My strategy for building out the membership
- What to launch with
- Decide how much you want to release per month, which I'll touch on next, and start with either that or 2x that
- Pieces of your offer that people will be really excited about
- For me, people wanted a pitch template, I thought my speaker tracking spreadsheet was pretty cool, and I knew people could use a registration page template
- Make it a variety or one complete mini-product
- How much to add per month
- How much is reasonable for you?
- I wanted to push myself, but not go crazy
- In the beginning, I planned for 3 resources per month. Meaning like a training video, a copy template, and maybe a website template
- That ended up being too slow for me so I turned it into 3 resource bundles per month. So if I did a training video, I also released any templates and tutorials that could go along with it
- I have about 400 individual resources in my program so I needed to do it that way if I didn't want it to take years
- But decide what's reasonable for you and give yourself the space to tweak what it looks like if you need to - this was another reason I ended up with my initial price so low...no one who paid $12 was going to be mad if I had to tweak my plan a bit
- How to know what to add next
- Survey your people!
- Master list in Airtable
- Made a huge list of sticky notes on my closet and my ideas lived there for a long time
- Actually still have my initial brainstorm hanging up on my door on one of those huge notepad things - it was so cute! I had like 10 ideas.

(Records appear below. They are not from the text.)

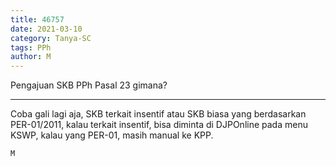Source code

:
 ```yaml
---
title: 46757
date: 2021-03-10
category: Tanya-SC
tags: PPh
author: M
---
```


Pengajuan SKB PPh Pasal 23 gimana?

---

Coba gali lagi aja, SKB terkait insentif atau SKB biasa yang berdasarkan PER-01/2011, kalau terkait insentif, bisa diminta di DJPOnline pada menu KSWP, kalau yang PER-01, masih manual ke KPP.

`M`
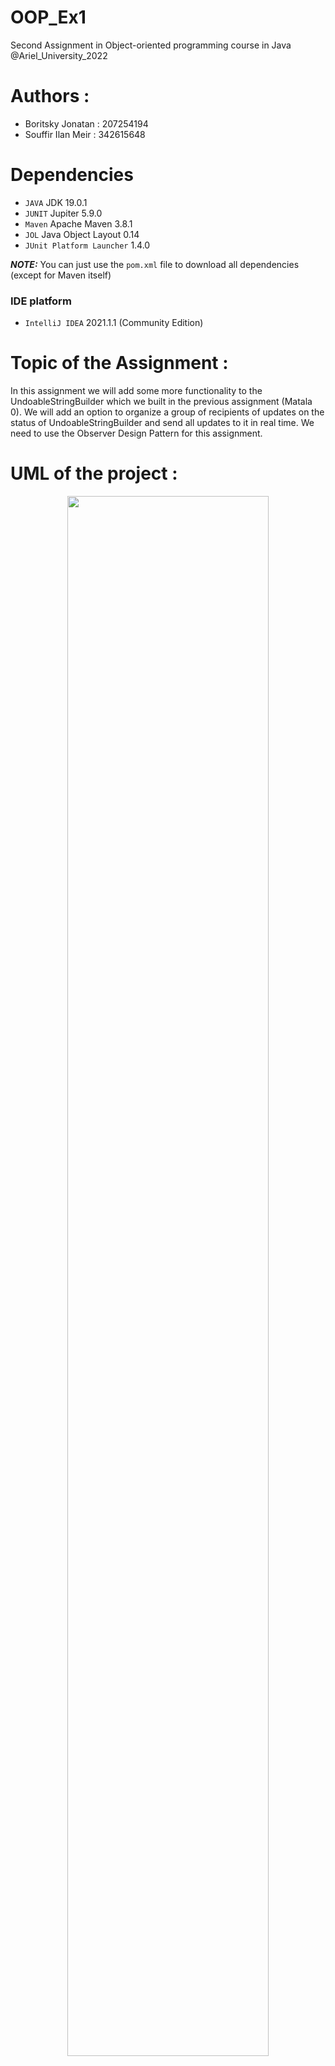 # OOP_Ex1
Second Assignment in Object-oriented programming course in Java @Ariel_University_2022

# Authors :
* Boritsky Jonatan : 207254194
* Souffir Ilan Meir : 342615648

# Dependencies

* ``JAVA`` JDK 19.0.1
* ``JUNIT`` Jupiter 5.9.0
* ``Maven`` Apache Maven 3.8.1
* ``JOL`` Java Object Layout 0.14
* ``JUnit Platform Launcher`` 1.4.0

**_NOTE:_**  You can just use the ``pom.xml`` file to download all dependencies (except for Maven itself)

### IDE platform
* ``IntelliJ IDEA`` 2021.1.1 (Community Edition)

# Topic of the Assignment :
In this assignment we will add some more functionality to the UndoableStringBuilder which we built in the previous assignment (Matala 0).
We will add an option to organize a group of recipients of updates on the status of UndoableStringBuilder and send all updates to it in real time.
We need to use the Observer Design Pattern for this assignment.

# UML of the project :
<p align="center">
  <img align="center" width=80% src = "https://user-images.githubusercontent.com/55143087/209473572-de7a35b5-0b2f-4bad-8bb0-a2f3dc9abccc.png"/>
</p>



# Ex1 contains 2 Interfaces :
* Member.java
* Sender.java

# Ex1 contains 2 implementations :
* ConcreteMember.java : which is an implement of Member interface which describes the recipient of the updates (Observer).
* GroupAdmin.java : which is an implement of Sender interface which describes the sender of the updates (Observable).
 
# Ex1 contains also :
* UndoableStringBuilder.java : our class from the assignment 0.
* JvmUtilities.java
* Our tests in the test package : ConcreteMemberTest.java , GroupAdminTest.java , Tests.java (from the assignment).

# 1) ConcreteMember.java
This class is an implement of Member interface which describes the recipient of the updates (Observer) and contains a copy (copy sallow) of the shared UndoableStringBuilder. This class includes an update method to notify the member on the last change done to the UndoableStringBuilder.
The JUNIT test of this class is ConcreteMemberTest.java in OOP_EX1/src/test/java/observer/ConcreteMemberTest.java/

Objects of this class :
* private String name --> the name of the member
* private UndoableStringBuilder usb --> the copy of the shared UndoableStringBuilder
* private String lastChange --> the last change done to the UndoableStringBuilder
 
We are going to explains each methods :
* ConcreteMember(String name) --> Constructor (given name of the member).
* update(UndoableStringBuilder usb) --> Updates the member on the last change done to the UndoableStringBuilder.
* getName() --> This method returns the name of the member (for testing purpose).
* getUsb() --> This method returns the UndoableStringBuilder (for testing purpose).
* getLastChange() --> This method returns the last change done to the UndoableStringBuilder (for testing purpose).
 
# 2) GroupAdmin.java
This class is an implement of Sender interface, which describes the sender of the updates (Observable) and contains the states pool (UndoableStringBuilder)
This class includes a list of observers (members) who should receive updates on any change made to the data, the list of observers is implemented with a HashSet (because it's the better data structure when we compare the רuntime efficiency. The class includes methods to register and unregister observers, and contains calls to the UndoableStringBuilder methods.
The JUNIT test of this class is GroupAdminTest.java in OOP_EX1/src/test/java/observer/GroupAdminTest.java/

Objects of this class :
* private HashSet<Member> observers --> the list of observers (members)
* private UndoableStringBuilder usb --> the states pool (UndoableStringBuilder)

We are going to explains each methods :
* GroupAdmin(UndoableStringBuilder usb) --> Constructor (the states pool (UndoableStringBuilder)).
* register(Member obj) --> Registers a new observer (member) to the list of observers. Check if the observer is already in the list, if not, add it.
* unregister(Member obj) --> Unregisters an observer (member) from the list of observers. Check if the observer is in the list, if so, remove it.
* insert(int offset, String obj) --> Inserts the string into mutable characters sequence.
* append(String obj) --> Appends the required string to the mutable characters sequence.
* delete(int start, int end) --> Removes the characters from specified range of this sequence.
* undo() --> Come back to the previous state of the UndoableStringBuilder.
* getObservers() --> The method come back to the list of members (observers) (for testing purpose).
* getUsb() --> The method come back to the states pool (UndoableStringBuilder) (for testing purpose).

# 3) Tests.java
this class proposes the tests that we made for ConcreteMember.java and GroupAdmin.java with the help of the class JvmUtilities.java.
We are testing these 7 methods :
* register()  --> This method tests the register method from GroupAdmin.java
* unregister() --> This method tests the unregister method from GroupAdmin.java
* insert() --> This method tests the notifyObservers method from GroupAdmin.java
* append() --> This method tests the append method from GroupAdmin.java
* delete() --> This method tests the delete method from GroupAdmin.java
* undo() --> This method tests the undo method from GroupAdmin.java
* update() --> This method tests the update method from ConcreteMember.java

## Results for the tests
```
-------------------------------------------------------------------------------
Test set: Tests
-------------------------------------------------------------------------------
Tests run: 7, Failures: 0, Errors: 0, Skipped: 0, Time elapsed: 22.93 sec - in Tests

```


# How to run ? (Installing)
For Windows OS:  
1. Make sure you have git installed on your machine
2. Download the project from GitHub
```
$ git clone https://github.com/ilan2505/OOP_EX1.git
```
3. Download Apache Maven from [here](https://maven.apache.org/download.cgi)
4. Add a new system variable named ``MAVEN_HOME`` and set its value to the path of your Maven installation directory
   * Add New System variable for example directory: ``C:\Program Files\apache-maven-3.8.1``
   ```
    MAVEN_HOME = C:\Program Files\apache-maven-3.8.1
    ```
   * Add ``%MAVEN_HOME%\bin`` to the ``PATH`` variable
    ```
     PATH = %MAVEN_HOME%\bin
    ```
5. Open the command line as an **administrator** and navigate to the project folder.
6. Run the following command to build the project using ``Maven``:
```
$ mvn clean test
```
7. If the build was successful, you should see the following output:
```
[INFO] ------------------------------------------------------------------------
[INFO] BUILD SUCCESS
[INFO] ------------------------------------------------------------------------
[INFO] Total time:  10.470 s
[INFO] Finished at: 2022-12-25T09:42:09+02:00
[INFO] ---------------------------------
```
8. You can also see the results of the tests in command line:
```
-------------------------------------------------------
 T E S T S
-------------------------------------------------------
Running Tests
???? 27, 2022 8:21:53 ????? Tests append
INFO: JVM info: PID= 13688, Total Memory = 132120576, Available Cores = 4
# WARNING: Unable to attach Serviceability Agent. You can try again with escalated privileges. Two options: a) use -Djol.tryWithSudo=true to try with sudo; b) echo 0 | sudo tee /proc/sys/kernel/yama/ptrace_scope
???? 27, 2022 8:21:57 ????? Tests append
INFO: After append, the total size of the groupAdmin is: Total Memory = 2066000
???? 27, 2022 8:21:58 ????? Tests append
INFO: Address = observer.GroupAdmin@19a31b9dd footprint:
     COUNT       AVG       SUM   DESCRIPTION
     20003        48    960144   [B
         1        56        56   [Ljava.lang.Object;
         1     65552     65552   [Ljava.util.HashMap$Node;
         1        16        16   java.lang.Object
     20002        24    480048   java.lang.String
         1        24        24   java.lang.StringBuilder
         1        48        48   java.util.HashMap
         1        16        16   java.util.HashMap$KeySet
     10000        32    320000   java.util.HashMap$Node
         1        16        16   java.util.HashSet
         1        32        32   java.util.Stack
     10000        24    240000   observer.ConcreteMember
         1        24        24   observer.GroupAdmin
         1        24        24   observer.UndoableStringBuilder
     60015             2066000   (total)
???? 27, 2022 8:21:58 ????? Tests append
INFO: JVM info: PID= 13688, Total Memory = 206569472, Available Cores = 4
-----------------------------------------------------------------------------------------
...
...
...
```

- But then got smarter and moved my closet sticky notes to Airtable
- Each resource sorted into categories
- Tracked my brainstorming, the planned launch date, where it was in the process, what we were waiting on, how much effort was required, the status, and whether anything would need to be updated when we moved it to the larger program
- I put most of them into a poll using Interact (link)

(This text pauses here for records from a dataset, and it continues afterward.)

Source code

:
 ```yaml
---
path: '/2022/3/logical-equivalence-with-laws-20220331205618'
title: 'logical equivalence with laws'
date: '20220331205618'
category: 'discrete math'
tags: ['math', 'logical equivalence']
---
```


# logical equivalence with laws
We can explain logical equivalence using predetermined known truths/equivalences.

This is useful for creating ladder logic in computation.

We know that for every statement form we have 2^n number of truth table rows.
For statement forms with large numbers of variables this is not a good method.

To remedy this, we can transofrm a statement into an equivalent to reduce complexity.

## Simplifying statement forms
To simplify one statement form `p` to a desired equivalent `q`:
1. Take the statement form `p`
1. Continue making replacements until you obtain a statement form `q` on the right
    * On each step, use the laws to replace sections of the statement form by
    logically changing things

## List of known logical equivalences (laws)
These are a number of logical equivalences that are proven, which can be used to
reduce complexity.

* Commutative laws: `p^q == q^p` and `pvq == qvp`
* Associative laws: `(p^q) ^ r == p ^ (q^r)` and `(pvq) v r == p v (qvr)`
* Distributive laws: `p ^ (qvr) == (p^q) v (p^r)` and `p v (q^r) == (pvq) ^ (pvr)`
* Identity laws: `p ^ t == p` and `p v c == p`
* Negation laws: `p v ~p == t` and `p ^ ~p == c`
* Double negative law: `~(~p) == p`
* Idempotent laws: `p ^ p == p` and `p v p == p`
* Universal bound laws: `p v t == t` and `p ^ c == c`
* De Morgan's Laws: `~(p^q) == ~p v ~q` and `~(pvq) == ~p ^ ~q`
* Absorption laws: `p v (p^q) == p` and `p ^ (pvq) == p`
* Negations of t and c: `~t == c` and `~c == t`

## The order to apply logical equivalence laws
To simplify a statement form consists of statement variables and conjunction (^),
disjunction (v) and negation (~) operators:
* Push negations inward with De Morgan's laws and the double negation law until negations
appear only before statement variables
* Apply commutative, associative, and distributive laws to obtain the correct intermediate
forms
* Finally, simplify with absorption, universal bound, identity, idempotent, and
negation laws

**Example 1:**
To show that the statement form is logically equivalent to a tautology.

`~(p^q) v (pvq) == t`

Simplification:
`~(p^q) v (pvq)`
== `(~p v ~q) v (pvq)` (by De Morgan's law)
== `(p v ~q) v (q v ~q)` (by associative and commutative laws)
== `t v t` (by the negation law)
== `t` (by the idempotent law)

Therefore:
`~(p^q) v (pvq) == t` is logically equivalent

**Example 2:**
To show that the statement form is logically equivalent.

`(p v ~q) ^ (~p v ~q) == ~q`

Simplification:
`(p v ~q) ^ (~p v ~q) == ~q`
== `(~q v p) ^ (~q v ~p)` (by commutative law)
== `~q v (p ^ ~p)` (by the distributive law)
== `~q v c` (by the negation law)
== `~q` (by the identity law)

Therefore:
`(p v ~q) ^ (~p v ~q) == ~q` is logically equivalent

- And took the top resources each month and made those. Sometimes, if I didn't like what they chose, I just did the top 1-2 and then picked whatever I wanted for the rest
- Either to add variety to that month's launch or to work on what I was most inspired to work on
- Each month, I did a mini launch
- Nothing crazy, but I'd let my email list and social media following know what new resources were coming and what the price was increasing to
- Usually had a few people jump in
- How I knew I was done
- When each step of the process was covered and as easy as possible
- Now going back and adding bells and whistles
How much is too much
- I feel like I don't have a good answer to this because I would guess learning design experts would say that 400 resources is too many
- However, my people love it
- If something you have will be helpful to get your people the results you promised them, add it
- If it's just added fluff, don't? But I'm not much for fluff
How to know if this is a good idea for you
- If the regular beta offer doesn't work
- i.e. if you can't get it done within a couple of months, this is probably a good fit
- If you need the motivation to get it done
- And if it feels like a good option
- I wasn't trying to be super strategic with this, it's just what felt right for me, I went with it, and people seem to think it was a decent idea!